Presentation: "Distributed Systems, Databases, and Resilience"

Time: Thursday 12:05 - Friday 13:05

Location: St James’s Suite, Fourth Floor

Abstract:

Everything breaks. Power supplies, spinning disks, volatile memory, LAN and WAN networks, schedulers, caches... everything. Riak is a durable distributed database, one kind of software that can be directly affected by all of these and more. Despite these many avenues of potential failure, Riak promises (and delivers!) very high availability to its users. Justin will discuss the architectural and implementation choices in Riak that make this possible.

Together we will walk through a number of examples of real failures, and use Riak's techniques as a guide for thinking about how best to continue a system's overall successful operation (or if necessary, how to fail gracefully) in the face of those failures.
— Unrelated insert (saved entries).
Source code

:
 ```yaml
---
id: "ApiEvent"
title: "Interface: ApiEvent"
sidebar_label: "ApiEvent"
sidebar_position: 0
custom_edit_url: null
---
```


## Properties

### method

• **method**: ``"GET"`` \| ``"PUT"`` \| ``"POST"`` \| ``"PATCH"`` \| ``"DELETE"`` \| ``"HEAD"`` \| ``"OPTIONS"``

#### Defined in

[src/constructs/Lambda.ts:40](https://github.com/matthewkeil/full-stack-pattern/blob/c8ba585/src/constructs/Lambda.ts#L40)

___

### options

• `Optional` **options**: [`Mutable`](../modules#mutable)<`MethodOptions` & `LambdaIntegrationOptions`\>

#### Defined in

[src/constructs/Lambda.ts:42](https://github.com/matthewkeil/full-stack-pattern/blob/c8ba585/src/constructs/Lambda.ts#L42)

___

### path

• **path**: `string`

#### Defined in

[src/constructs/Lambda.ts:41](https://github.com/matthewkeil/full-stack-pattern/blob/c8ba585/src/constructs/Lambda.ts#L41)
We will face the reality that anything we depend on can fail, and in the worst possible combination. We will learn how to build systems that let us happily sleep at night despite this troubling realization.

Download slides

Justin Sheehy, CTO of Basho Technologies

 Justin  Sheehy
Justin Sheehy is the CTO of Basho Technologies, the company behind the creation of Webmachine and Riak. Most recently before Basho, he was a principal scientist at the MITRE Corporation and a senior architect for systems infrastructure at Akamai. At both of those companies he focused on multiple aspects of robust distributed systems, including scheduling algorithms, language-based formal models, and resilience.